The sole testifying eyewitness was unable to identify defendant at any time. This witness admitted that she had impaired vision and was not wearing corrective lenses. She observed a man firing a weapon, but could only provide a generalized description, limited to height, weight, skin color and body type that fit defendant, but could also have fit many other persons. As noted, the incident occurred on a crowded street, and while defendant was undisputedly present, this witness’s testimony failed to establish that defendant was the person she saw with a firearm. Moreover, the description could also have matched another man, who was subsequently arrested in possession of a revolver linked to this incident by way of a comparison with ballistics evidence found at the scene.

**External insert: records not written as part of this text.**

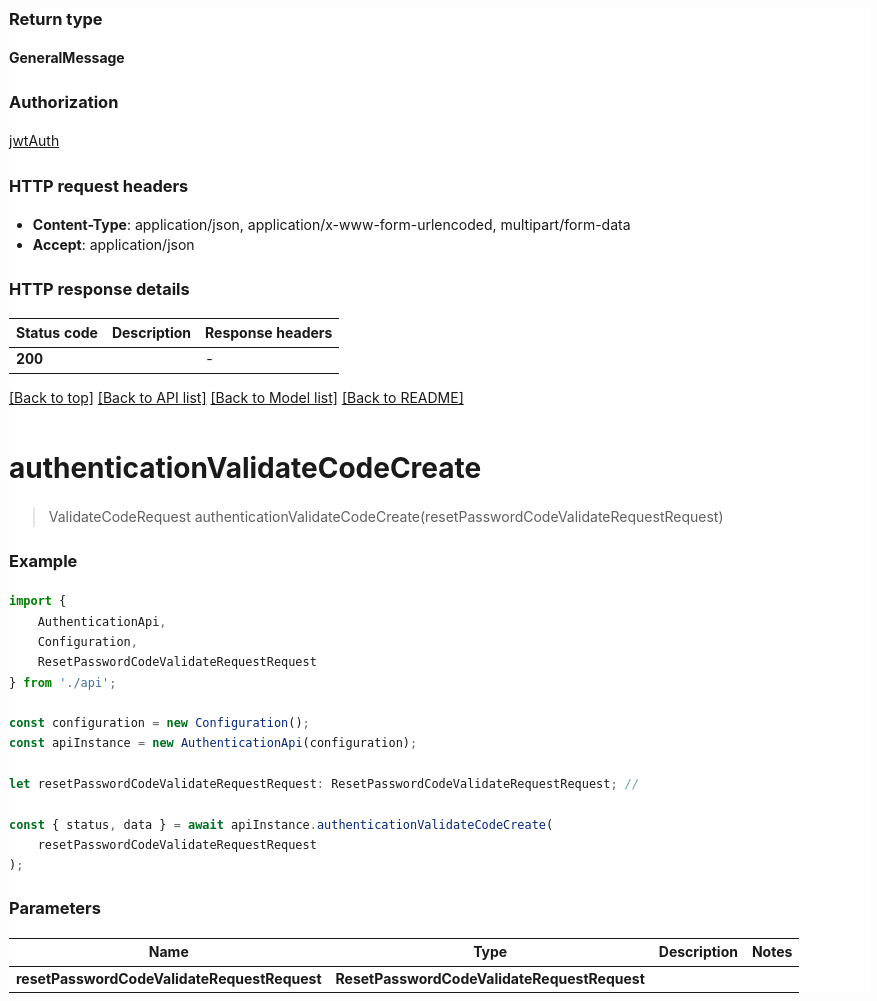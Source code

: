 
### Return type

**GeneralMessage**

### Authorization

[jwtAuth](../README.md#jwtAuth)

### HTTP request headers

 - **Content-Type**: application/json, application/x-www-form-urlencoded, multipart/form-data
 - **Accept**: application/json


### HTTP response details
| Status code | Description | Response headers |
|-------------|-------------|------------------|
|**200** |  |  -  |

[[Back to top]](#) [[Back to API list]](../README.md#documentation-for-api-endpoints) [[Back to Model list]](../README.md#documentation-for-models) [[Back to README]](../README.md)

# **authenticationValidateCodeCreate**
> ValidateCodeRequest authenticationValidateCodeCreate(resetPasswordCodeValidateRequestRequest)


### Example

```typescript
import {
    AuthenticationApi,
    Configuration,
    ResetPasswordCodeValidateRequestRequest
} from './api';

const configuration = new Configuration();
const apiInstance = new AuthenticationApi(configuration);

let resetPasswordCodeValidateRequestRequest: ResetPasswordCodeValidateRequestRequest; //

const { status, data } = await apiInstance.authenticationValidateCodeCreate(
    resetPasswordCodeValidateRequestRequest
);
```

### Parameters

|Name | Type | Description  | Notes|
|------------- | ------------- | ------------- | -------------|
| **resetPasswordCodeValidateRequestRequest** | **ResetPasswordCodeValidateRequestRequest**|  | |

No other evidence introduced by the People offers any further support for their claim that defendant ever possessed the discarded pistol. Since there was no proof introduced relating to the bullets that struck defendant, the evidence even leaves open the possibility that the pistol at issue was the weapon that was used to shoot defendant himself.
In light of this disposition, it is unnecessary to reach any other issues. Concur — Renwick, J.P., Moskowitz, DeGrasse and Richter, JJ.
Not only did the medical examiner testify that the codefendant (Perry) was a “match,” but that “[i]f you took approximately 120 planet Earths each with 6.5 billion people, you would expect to see that DNA profile one time.”